Proposta que estabelece gasolina a R$ 5 e gás a R$ 65 deve ser votada até dia 30

A Comissão de Assuntos Econômicos (CAE) do Senado Federal deve votar até o dia 30 de novembro o Projeto de Lei 1.472/2021, que cria um “fundo de estabilização” dos preços dos combustíveis, instituindo um imposto de exportação sobre o petróleo bruto, a informação é do presidente da comissão, Otto Alencar (PSD-BA). Segundo o autor da proposta, senador Rogério Carvalho (PT-SE), é possível que o litro da gasolina seja estabelecido a R$ 5 e o botijão de gás a R$ 65.

Para efeito de comparação, na cidade de Niterói a média do preço do botijão de gás liquefeito do petróleo (GLP), que é o gás de cozinha, está a R$ 86,99. Já a gasolina comum possui preço médio de R$ 7,239 o litro. Os dados são da Agência Nacional do Petróleo (ANP)e foram coletados entre os dias 7 e 13 de novembro deste ano.

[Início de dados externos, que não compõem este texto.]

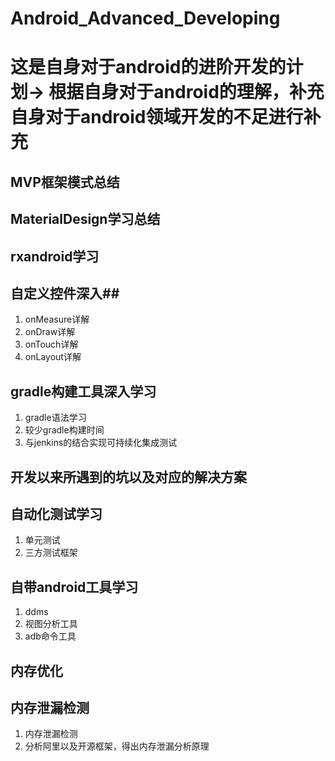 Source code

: # Android_Advanced_Developing
这是自身对于android的进阶开发的计划->
根据自身对于android的理解，补充自身对于android领域开发的不足进行补充
=====================================
## MVP框架模式总结 ##

## MaterialDesign学习总结  ##

## rxandroid学习  ##

## 自定义控件深入##
1. onMeasure详解
2. onDraw详解
3. onTouch详解
4. onLayout详解

## gradle构建工具深入学习  ##
1. gradle语法学习
2. 较少gradle构建时间
3. 与jenkins的结合实现可持续化集成测试

## 开发以来所遇到的坑以及对应的解决方案  ##

## 自动化测试学习 ##
1. 单元测试
2. 三方测试框架

## 自带android工具学习 ##
1. ddms
2. 视图分析工具
3. adb命令工具

## 内存优化 ##

## 内存泄漏检测 ##
1. 内存泄漏检测
2. 分析阿里以及开源框架，得出内存泄漏分析原理
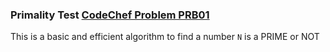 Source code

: ### Primality Test [CodeChef Problem PRB01](https://www.codechef.com/problems/PRB01)

This is a basic and efficient algorithm to find a number `N` is a PRIME or NOT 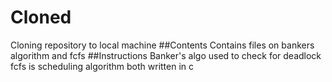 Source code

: # Cloned
Cloning repository to local machine
##Contents
Contains files on bankers algorithm and fcfs
##Instructions
Banker's algo used to check for deadlock
fcfs is scheduling algorithm
both written in c
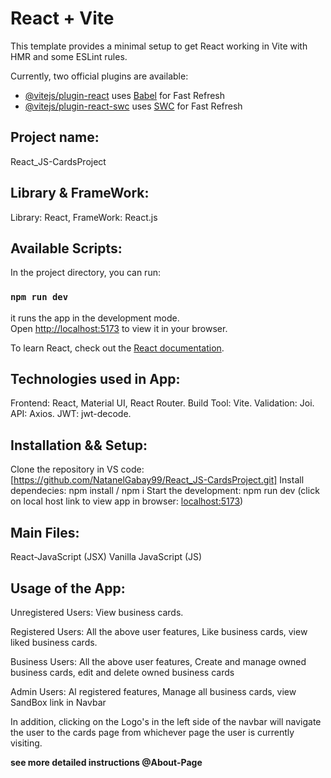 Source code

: # React + Vite #

This template provides a minimal setup to get React working in Vite with HMR and some ESLint rules.

Currently, two official plugins are available:

- [@vitejs/plugin-react](https://github.com/vitejs/vite-plugin-react/blob/main/packages/plugin-react/README.md) uses [Babel](https://babeljs.io/) for Fast Refresh
- [@vitejs/plugin-react-swc](https://github.com/vitejs/vite-plugin-react-swc) uses [SWC](https://swc.rs/) for Fast Refresh

## Project name:
React_JS-CardsProject

## Library & FrameWork:

Library: React,
FrameWork: React.js

## Available Scripts:

In the project directory, you can run: 
### `npm run dev` ###

it runs the app in the development mode.\
Open [http://localhost:5173](http://localhost:5173) to view it in your browser.

To learn React, check out the [React documentation](https://reactjs.org/).

## Technologies used in App:

Frontend: React, Material UI, React Router.
Build Tool: Vite.
Validation: Joi.
API: Axios.
JWT: jwt-decode.

## Installation && Setup: 

Clone the repository in VS code: [https://github.com/NatanelGabay99/React_JS-CardsProject.git]
Install dependecies: npm install / npm i
Start the development: npm run dev (click on local host link to view app in browser: [localhost:5173](http://localhost:5173/))


## Main Files:

React-JavaScript (JSX)
Vanilla JavaScript (JS)

## Usage of the App:

Unregistered Users: View business cards.

Registered Users: All the above user features, Like business cards, view liked business cards.

Business Users: All the above user features, Create and manage owned business cards, edit and delete owned business cards

Admin Users: Al registered features, Manage all business cards, view SandBox link in Navbar

In addition, clicking on the Logo's in the left side of the navbar will navigate the user to the cards page from whichever page the user is currently visiting.

**see more detailed instructions @About-Page**
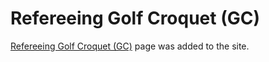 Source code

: # Refereeing Golf Croquet (GC)

[Refereeing Golf Croquet (GC)](/disciplines/golf-croquet/refereeing) page was added to the site.  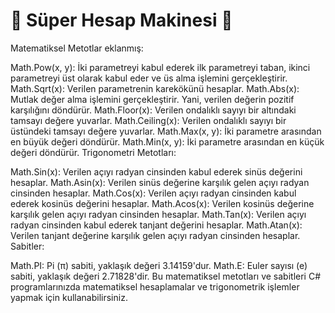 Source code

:# 🧮 Süper Hesap Makinesi 🚀

Matematiksel Metotlar eklanmış:

Math.Pow(x, y): İki parametreyi kabul ederek ilk parametreyi taban, ikinci parametreyi üst olarak kabul eder ve üs alma işlemini gerçekleştirir.
Math.Sqrt(x): Verilen parametrenin karekökünü hesaplar.
Math.Abs(x): Mutlak değer alma işlemini gerçekleştirir. Yani, verilen değerin pozitif karşılığını döndürür.
Math.Floor(x): Verilen ondalıklı sayıyı bir altındaki tamsayı değere yuvarlar.
Math.Ceiling(x): Verilen ondalıklı sayıyı bir üstündeki tamsayı değere yuvarlar.
Math.Max(x, y): İki parametre arasından en büyük değeri döndürür.
Math.Min(x, y): İki parametre arasından en küçük değeri döndürür.
Trigonometri Metotları:

Math.Sin(x): Verilen açıyı radyan cinsinden kabul ederek sinüs değerini hesaplar.
Math.Asin(x): Verilen sinüs değerine karşılık gelen açıyı radyan cinsinden hesaplar.
Math.Cos(x): Verilen açıyı radyan cinsinden kabul ederek kosinüs değerini hesaplar.
Math.Acos(x): Verilen kosinüs değerine karşılık gelen açıyı radyan cinsinden hesaplar.
Math.Tan(x): Verilen açıyı radyan cinsinden kabul ederek tanjant değerini hesaplar.
Math.Atan(x): Verilen tanjant değerine karşılık gelen açıyı radyan cinsinden hesaplar.
Sabitler:

Math.PI: Pi (π) sabiti, yaklaşık değeri 3.14159'dur.
Math.E: Euler sayısı (e) sabiti, yaklaşık değeri 2.71828'dir.
Bu matematiksel metotları ve sabitleri C# programlarınızda matematiksel hesaplamalar ve trigonometrik işlemler yapmak için kullanabilirsiniz.




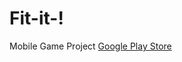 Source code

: # Fit-it-!
 Mobile Game Project
[Google Play Store](https://play.google.com/store/apps/details?id=com.LeobGames.FitIt)
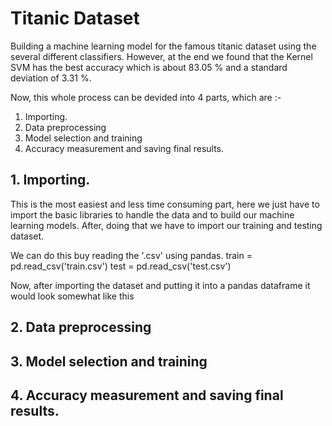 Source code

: # Titanic Dataset
Building a machine learning model for the famous titanic dataset using the several different classifiers. However, at the end we found that the Kernel SVM has the best accuracy which is about 83.05 % and a standard deviation of 3.31 %.

Now, this whole process can be devided into 4 parts, which are :-

1. Importing.
2. Data preprocessing
3. Model selection and training 
4. Accuracy measurement and saving final results.

## 1. Importing.

This is the most easiest and less time consuming part, here we just have to import the basic libraries to handle the data and to build our machine learning models. After, doing that we have to import our training and testing dataset. 

We can do this buy reading the '.csv' using pandas.
  train = pd.read_csv('train.csv')
  test = pd.read_csv('test.csv')

Now, after importing the dataset and putting it into a pandas dataframe it would look somewhat like this 

## 2. Data preprocessing

## 3. Model selection and training 

## 4. Accuracy measurement and saving final results.
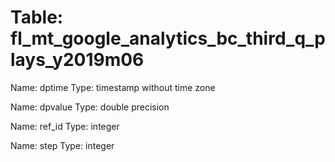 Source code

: Table: fl_mt_google_analytics_bc_third_q_plays_y2019m06
=======================================================

Name: dptime
Type: timestamp without time zone

Name: dpvalue
Type: double precision

Name: ref_id
Type: integer

Name: step
Type: integer

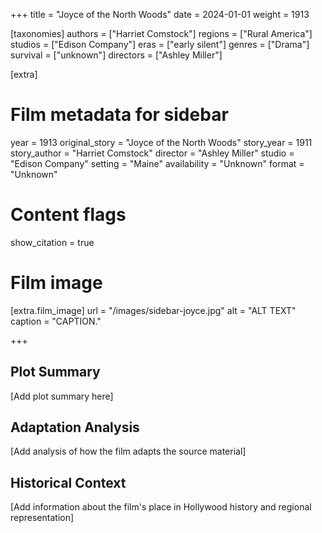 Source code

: +++
title = "Joyce of the North Woods"
date = 2024-01-01
weight = 1913

[taxonomies]
authors = ["Harriet Comstock"]
regions = ["Rural America"]
studios = ["Edison Company"]
eras = ["early silent"]
genres = ["Drama"]
survival = ["unknown"]
directors = ["Ashley Miller"]

[extra]
# Film metadata for sidebar
year = 1913
original_story = "Joyce of the North Woods"
story_year = 1911
story_author = "Harriet Comstock"
director = "Ashley Miller"
studio = "Edison Company"
setting = "Maine"
availability = "Unknown"
format = "Unknown"

# Content flags
show_citation = true
# Film image
[extra.film_image]
url = "/images/sidebar-joyce.jpg"
alt = "ALT TEXT"
caption = "CAPTION."

+++

## Plot Summary

[Add plot summary here]

## Adaptation Analysis

[Add analysis of how the film adapts the source material]

## Historical Context

[Add information about the film's place in Hollywood history and regional representation] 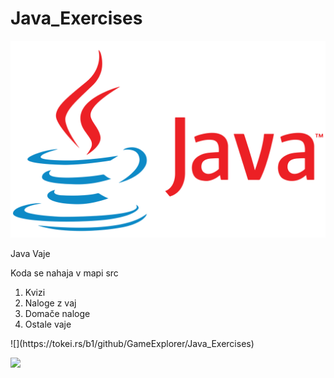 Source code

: 
    


# Java_Exercises

![Java Logo](java_logo.png)

Java Vaje
<p>Koda se nahaja v mapi src</p>
<ol>
  <li>Kvizi</li>
  <li>Naloge z vaj</li>
  <li>Domače naloge</li>
  <li>Ostale vaje</li>
</ol>
![](https://tokei.rs/b1/github/GameExplorer/Java_Exercises)

 ![](https://tokei.rs/b1/github/GameExplorer/Java_Exercises?category=files)
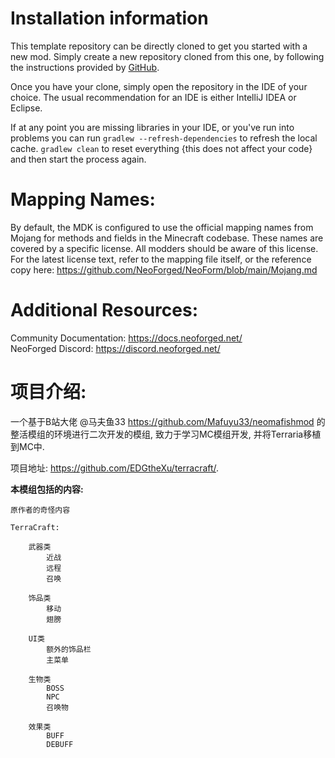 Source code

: 
Installation information
=======

This template repository can be directly cloned to get you started with a new
mod. Simply create a new repository cloned from this one, by following the
instructions provided by [GitHub](https://docs.github.com/en/repositories/creating-and-managing-repositories/creating-a-repository-from-a-template).

Once you have your clone, simply open the repository in the IDE of your choice. The usual recommendation for an IDE is either IntelliJ IDEA or Eclipse.

If at any point you are missing libraries in your IDE, or you've run into problems you can
run `gradlew --refresh-dependencies` to refresh the local cache. `gradlew clean` to reset everything 
{this does not affect your code} and then start the process again.

Mapping Names:
============
By default, the MDK is configured to use the official mapping names from Mojang for methods and fields 
in the Minecraft codebase. These names are covered by a specific license. All modders should be aware of this
license. For the latest license text, refer to the mapping file itself, or the reference copy here:
https://github.com/NeoForged/NeoForm/blob/main/Mojang.md

Additional Resources: 
==========
Community Documentation: https://docs.neoforged.net/  
NeoForged Discord: https://discord.neoforged.net/


项目介绍:
==================================
一个基于B站大佬
@马夫鱼33 https://github.com/Mafuyu33/neomafishmod 
的整活模组的环境进行二次开发的模组,
致力于学习MC模组开发,
并将Terraria移植到MC中.

项目地址: https://github.com/EDGtheXu/terracraft/.


**本模组包括的内容:**

    原作者的奇怪内容

    TerraCraft:

        武器类
            近战
            远程
            召唤

        饰品类
            移动
            翅膀

        UI类
            额外的饰品栏
            主菜单

        生物类
            BOSS
            NPC
            召唤物

        效果类
            BUFF
            DEBUFF
        

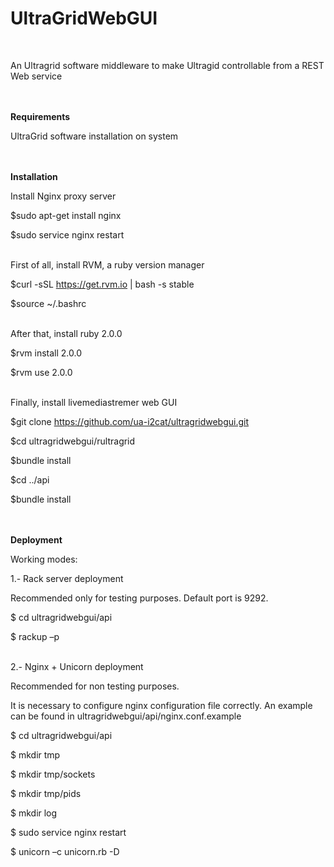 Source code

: <b>UltraGridWebGUI</b>
===============
<br>

An Ultragrid software middleware to make Ultragid controllable from a REST Web service
<br><br>
<br>

<b>Requirements</b><br>

UltraGrid software installation on system
<br>
<br><br>


<b>Installation</b><br>

Install Nginx proxy server<br>

$sudo apt-get install nginx<br>

$sudo service nginx restart<br><br>



First of all, install RVM, a ruby version manager<br>

$curl -sSL https://get.rvm.io | bash -s stable<br>

$source ~/.bashrc<br><br>



After that, install ruby 2.0.0<br>

$rvm install 2.0.0<br>

$rvm use 2.0.0<br>
<br>


Finally, install livemediastremer web GUI<br>

$git clone https://github.com/ua-i2cat/ultragridwebgui.git<br>

$cd ultragridwebgui/rultragrid<br>

$bundle install<br>

$cd ../api<br>

$bundle install<br>
<br>
<br>


<b>Deployment</b><br>

Working modes:<br>

1.-	Rack server deployment<br>

Recommended only  for testing purposes. Default port is 9292.<br>

$ cd ultragridwebgui/api<br>

$ rackup –p<port><br>
<br>


2.-	Nginx + Unicorn deployment<br>

Recommended for non testing purposes. <br>

It is necessary to configure nginx configuration file correctly. An example can be found in ultragridwebgui/api/nginx.conf.example<br>

$ cd ultragridwebgui/api<br>

$ mkdir tmp<br>

$ mkdir tmp/sockets<br>

$ mkdir tmp/pids<br>

$ mkdir log<br>

$ sudo service nginx restart<br>

$ unicorn –c unicorn.rb -D<br>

A pedido do governo, a comissão adiou a leitura do relatório do projeto. Em compensação, foi aprovado convite aos ministros da Economia, Paulo Guedes, e de Minas e Energia, Bento Albuquerque, para audiência pública sobre a alta da gasolina, do diesel e do gás de cozinha. A princípio a audiência está marcada para a próxima terça-feira (23).

O relator do projeto, senador Jean Paul Prates (PT-RN), concordou com o adiamento, em nome de uma “oposição construtiva”, mas pediu que sejam ouvidos pela CAE já na semana que vem os ministros Guedes e Albuquerque. Jean Paul explicou que seu substitutivo adota como mecanismo de ajuste dos preços dos combustíveis um “sistema de bandas” gerido pelo governo, com piso e teto. “Nossa pressa decorre da indignação com essa apatia do governo. As pessoas perguntam: o que vocês estão fazendo lá?”, disse Jean Paul.

Autor do projeto, o senador Rogério Carvalho (PT-SE) também acatou o adiamento e antecipou que concorda com o substitutivo de Jean Paul, mas ressalvou que o texto precisa ser apreciado com urgência: “Temos que ter uma data para votar esse tema. O Senado da República não pode ficar calado. O governo não está preocupado com os caminhoneiros, com as donas de casa”, afirmou.

O projeto

A proposta estabelece diretrizes para a política de preços de venda de gasolina, diesel e gás liquefeito de petróleo (GLP), determina que os preços internos praticados por produtores e importadores tenham como referência as cotações médias do mercado internacional, os custos internos de produção e os custo de importação, estabelece alíquotas progressivas do Imposto de Exportação incidente sobre o petróleo bruto e cria o Fundo de Estabilização, para estabilizar os preços de derivados de petróleo.